■ Source records ■
»»

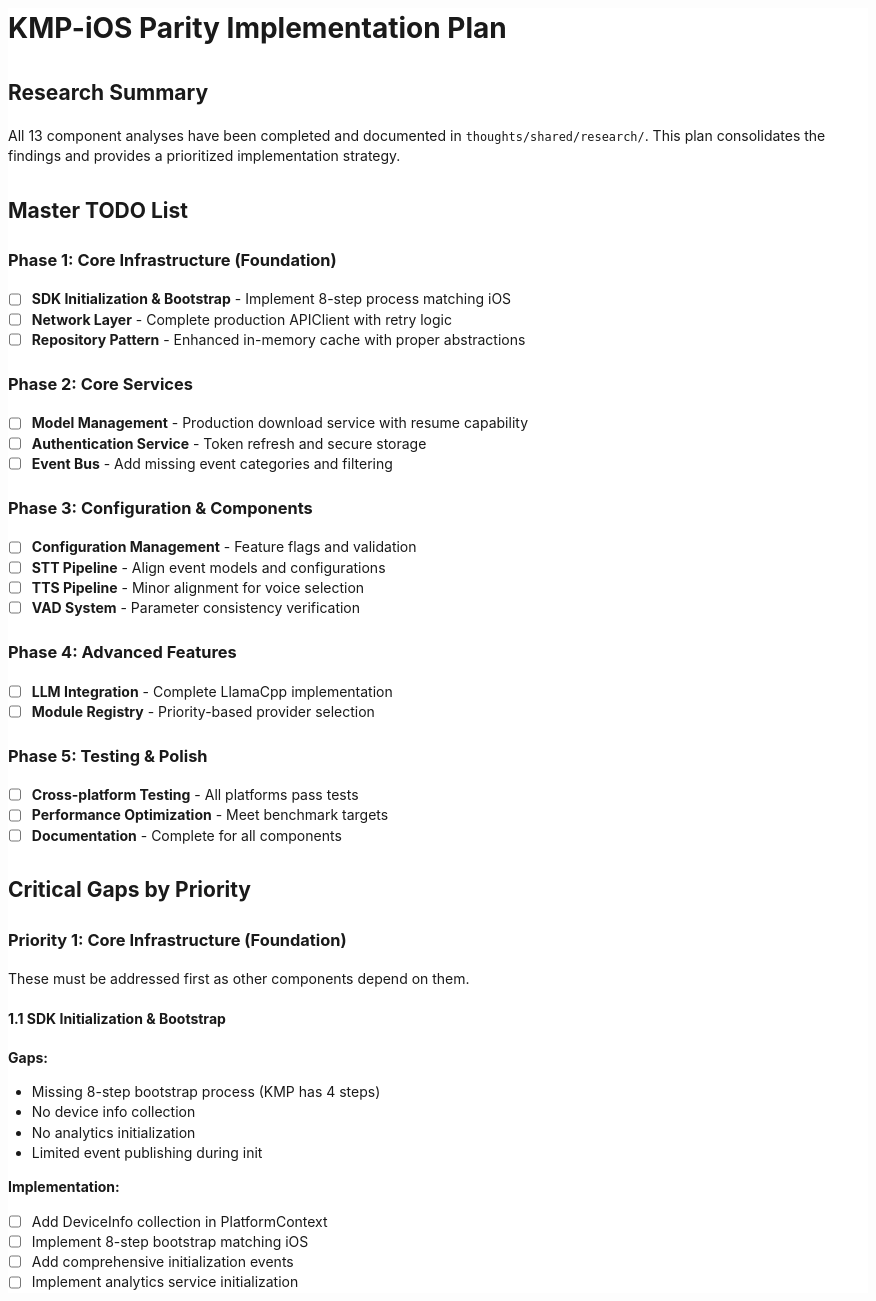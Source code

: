 # KMP-iOS Parity Implementation Plan

## Research Summary
All 13 component analyses have been completed and documented in `thoughts/shared/research/`. This plan consolidates the findings and provides a prioritized implementation strategy.

## Master TODO List

### Phase 1: Core Infrastructure (Foundation)
- [ ] **SDK Initialization & Bootstrap** - Implement 8-step process matching iOS
- [ ] **Network Layer** - Complete production APIClient with retry logic
- [ ] **Repository Pattern** - Enhanced in-memory cache with proper abstractions

### Phase 2: Core Services
- [ ] **Model Management** - Production download service with resume capability
- [ ] **Authentication Service** - Token refresh and secure storage
- [ ] **Event Bus** - Add missing event categories and filtering

### Phase 3: Configuration & Components
- [ ] **Configuration Management** - Feature flags and validation
- [ ] **STT Pipeline** - Align event models and configurations
- [ ] **TTS Pipeline** - Minor alignment for voice selection
- [ ] **VAD System** - Parameter consistency verification

### Phase 4: Advanced Features
- [ ] **LLM Integration** - Complete LlamaCpp implementation
- [ ] **Module Registry** - Priority-based provider selection

### Phase 5: Testing & Polish
- [ ] **Cross-platform Testing** - All platforms pass tests
- [ ] **Performance Optimization** - Meet benchmark targets
- [ ] **Documentation** - Complete for all components

## Critical Gaps by Priority

### Priority 1: Core Infrastructure (Foundation)
These must be addressed first as other components depend on them.

#### 1.1 SDK Initialization & Bootstrap
**Gaps:**
- Missing 8-step bootstrap process (KMP has 4 steps)
- No device info collection
- No analytics initialization
- Limited event publishing during init

**Implementation:**
- [ ] Add DeviceInfo collection in PlatformContext
- [ ] Implement 8-step bootstrap matching iOS
- [ ] Add comprehensive initialization events
- [ ] Implement analytics service initialization
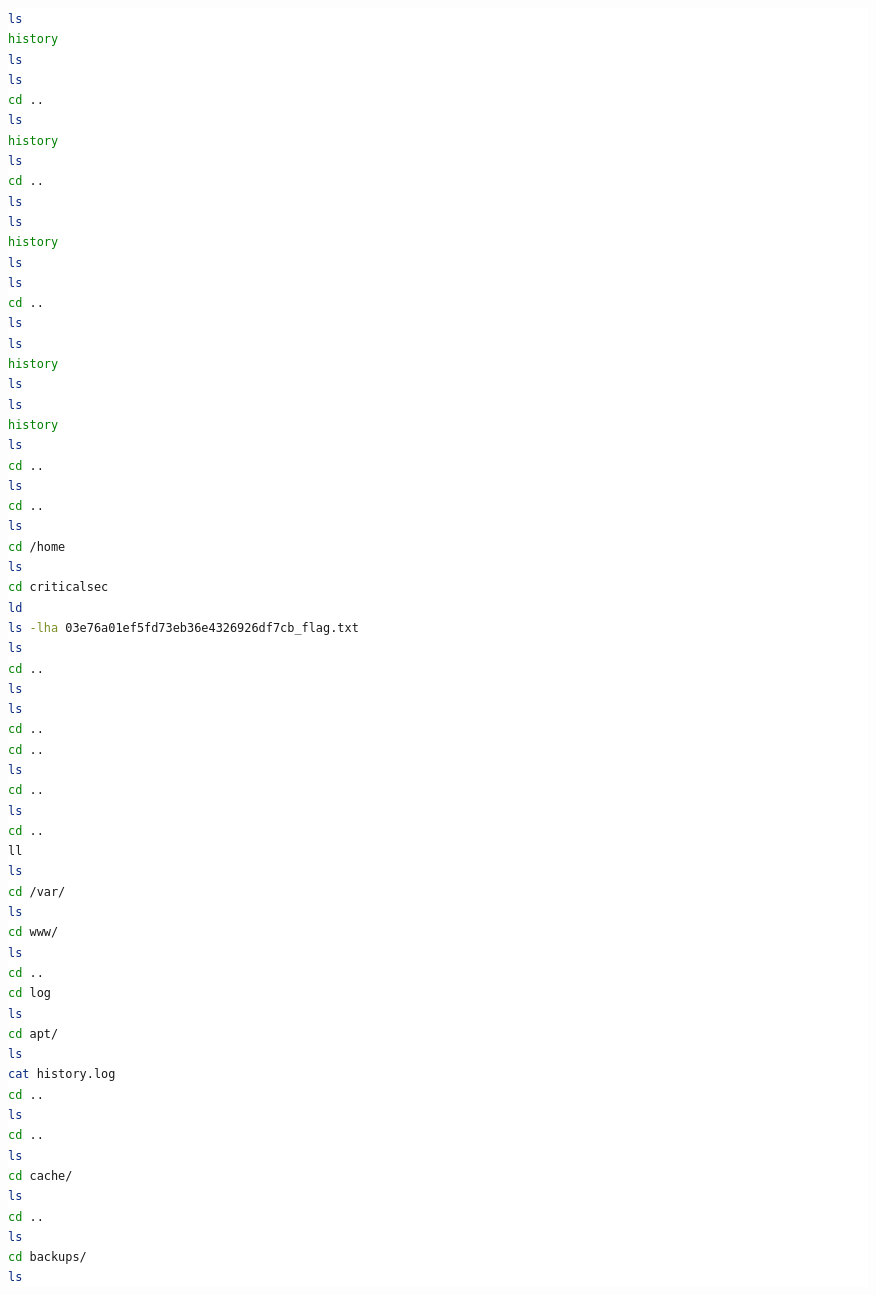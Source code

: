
 ```bash
ls
history
ls
ls
cd ..
ls
history
ls
cd ..
ls
ls
history
ls
ls
cd ..
ls
ls
history
ls
ls
history
ls
cd ..
ls
cd ..
ls
cd /home
ls
cd criticalsec
ld
ls -lha 03e76a01ef5fd73eb36e4326926df7cb_flag.txt
ls
cd ..
ls
ls
cd ..
cd ..
ls
cd ..
ls
cd ..
ll
ls
cd /var/
ls
cd www/
ls
cd ..
cd log
ls
cd apt/
ls
cat history.log 
cd ..
ls
cd ..
ls
cd cache/
ls
cd ..
ls
cd backups/
ls
```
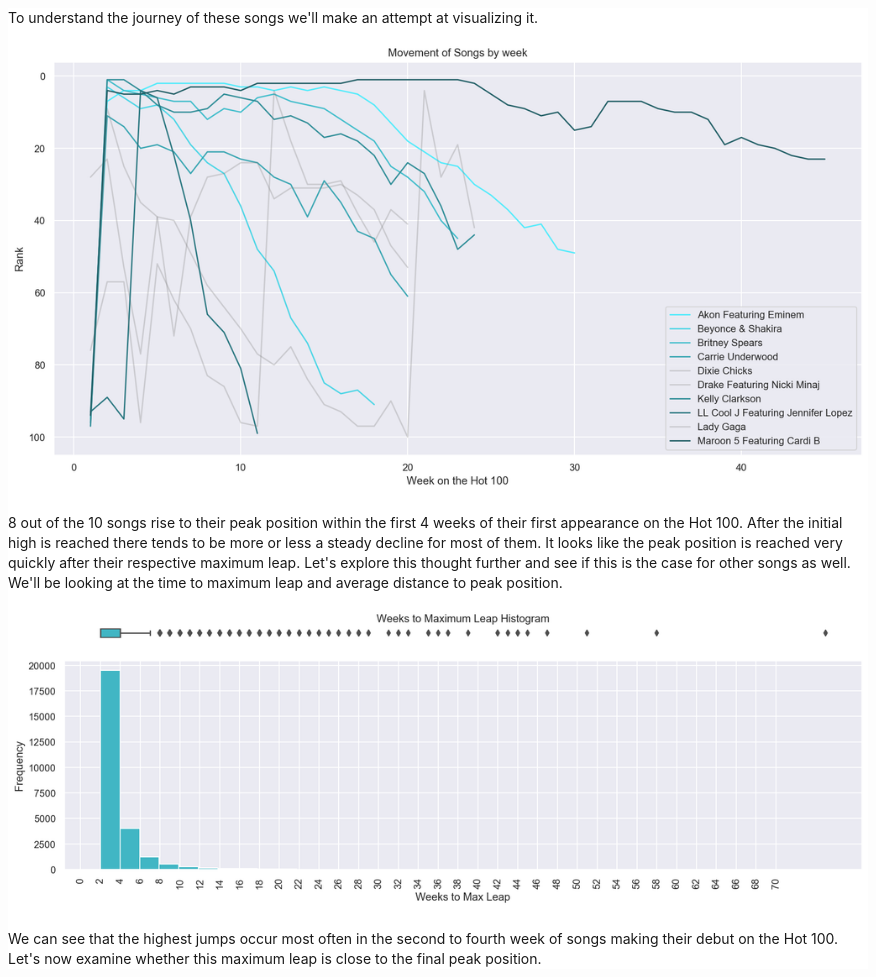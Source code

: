 To understand the journey of these songs we'll make an attempt at visualizing it.

![](./notebooks/assets/moves_peak.png)

8 out of the 10 songs rise to their peak position within the first 4 weeks of their first appearance on the Hot 100. After the initial high is reached there tends to be more or less a steady decline for most of them. It looks like the peak position is reached very quickly after their respective maximum leap. Let's explore this thought further and see if this is the case for other songs as well. We'll be looking at the time to maximum leap and average distance to peak position.

![](./notebooks/assets/weeks_max_leap_hist.png)

We can see that the highest jumps occur most often in the second to fourth week of songs making their debut on the Hot 100. Let's now examine whether this maximum leap is close to the final peak position.
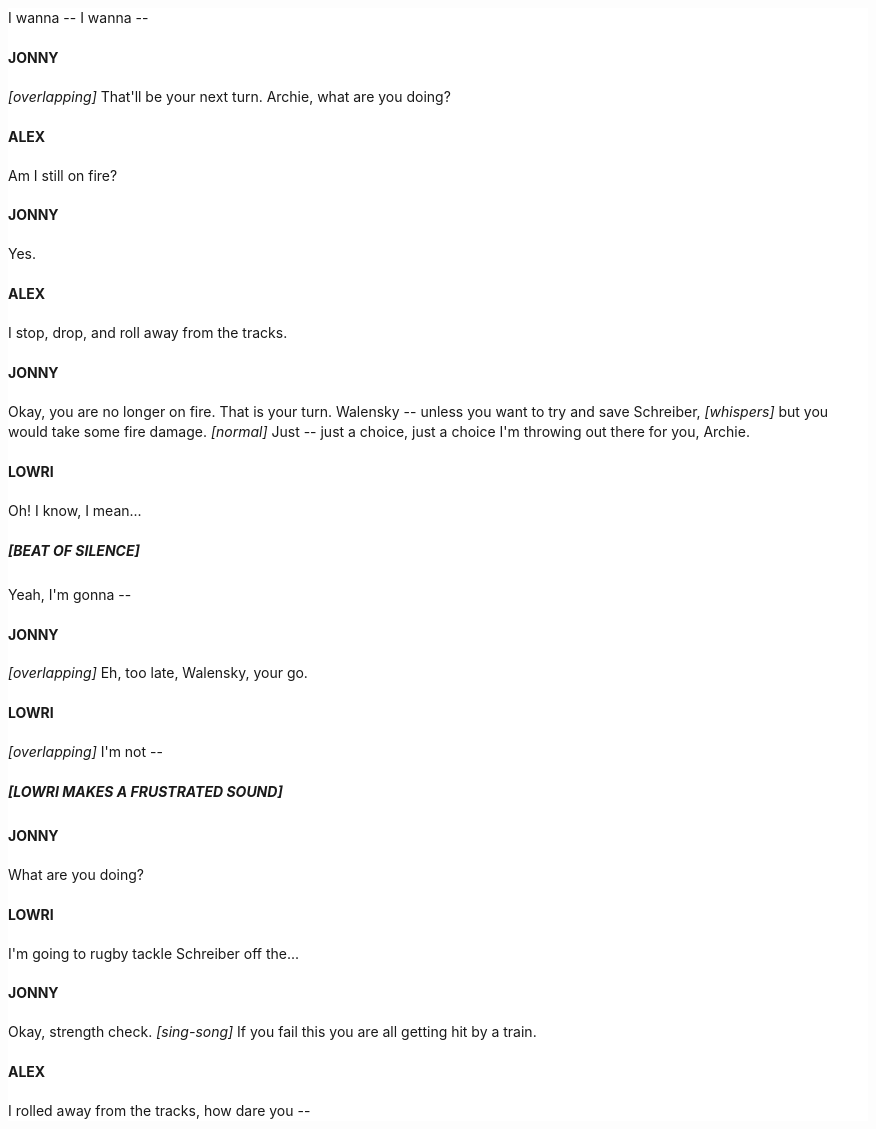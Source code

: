 I wanna -- I wanna --

#### JONNY

_[overlapping]_ That'll be your next turn. Archie, what are you doing?

#### ALEX

Am I still on fire?

#### JONNY

Yes.

#### ALEX

I stop, drop, and roll away from the tracks.

#### JONNY

Okay, you are no longer on fire. That is your turn. Walensky -- unless you want to try and save Schreiber, _[whispers]_ but you would take some fire damage. _[normal]_ Just -- just a choice, just a choice I'm throwing out there for you, Archie.

#### LOWRI

Oh! I know, I mean...

##### [BEAT OF SILENCE]

Yeah, I'm gonna --

#### JONNY

_[overlapping]_ Eh, too late, Walensky, your go.

#### LOWRI

_[overlapping]_ I'm not --

##### [LOWRI MAKES A FRUSTRATED SOUND]

#### JONNY

What are you doing?

#### LOWRI

I'm going to rugby tackle Schreiber off the...

#### JONNY

Okay, strength check. _[sing-song]_ If you fail this you are all getting hit by a train.

#### ALEX

I rolled away from the tracks, how dare you --


[^1]: unsure of this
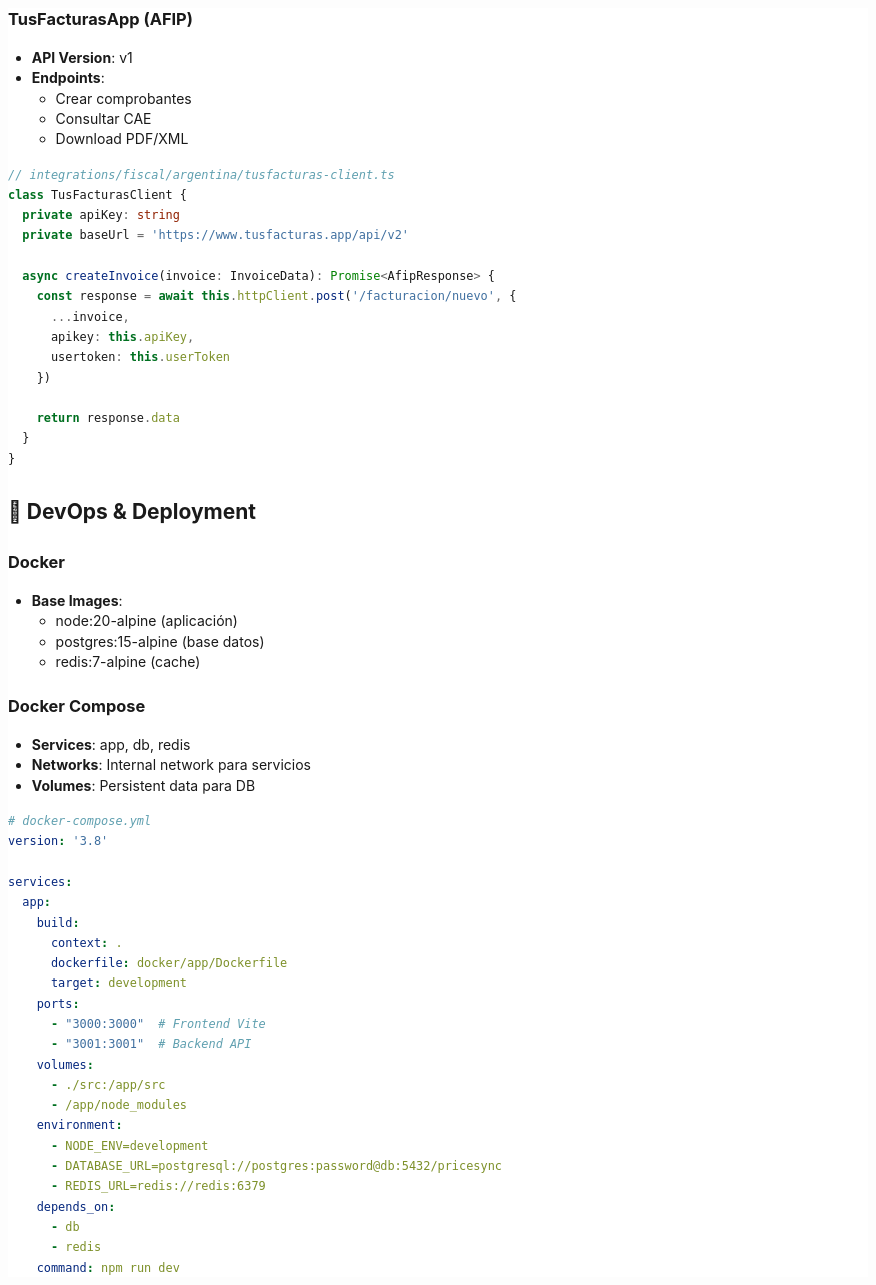 ### TusFacturasApp (AFIP)
- **API Version**: v1
- **Endpoints**:
  - Crear comprobantes
  - Consultar CAE
  - Download PDF/XML

```typescript
// integrations/fiscal/argentina/tusfacturas-client.ts
class TusFacturasClient {
  private apiKey: string
  private baseUrl = 'https://www.tusfacturas.app/api/v2'
  
  async createInvoice(invoice: InvoiceData): Promise<AfipResponse> {
    const response = await this.httpClient.post('/facturacion/nuevo', {
      ...invoice,
      apikey: this.apiKey,
      usertoken: this.userToken
    })
    
    return response.data
  }
}
```

## 🐳 DevOps & Deployment

### Docker
- **Base Images**:
  - node:20-alpine (aplicación)
  - postgres:15-alpine (base datos)
  - redis:7-alpine (cache)

### Docker Compose
- **Services**: app, db, redis
- **Networks**: Internal network para servicios
- **Volumes**: Persistent data para DB

```yaml
# docker-compose.yml
version: '3.8'

services:
  app:
    build: 
      context: .
      dockerfile: docker/app/Dockerfile
      target: development
    ports:
      - "3000:3000"  # Frontend Vite
      - "3001:3001"  # Backend API
    volumes:
      - ./src:/app/src
      - /app/node_modules
    environment:
      - NODE_ENV=development
      - DATABASE_URL=postgresql://postgres:password@db:5432/pricesync
      - REDIS_URL=redis://redis:6379
    depends_on:
      - db
      - redis
    command: npm run dev

```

««

Using the listing above, return all lines where the word "Infrastructure" occurs.

### Phase 1: Core Infrastructure (Foundation)
### Priority 1: Core Infrastructure (Foundation)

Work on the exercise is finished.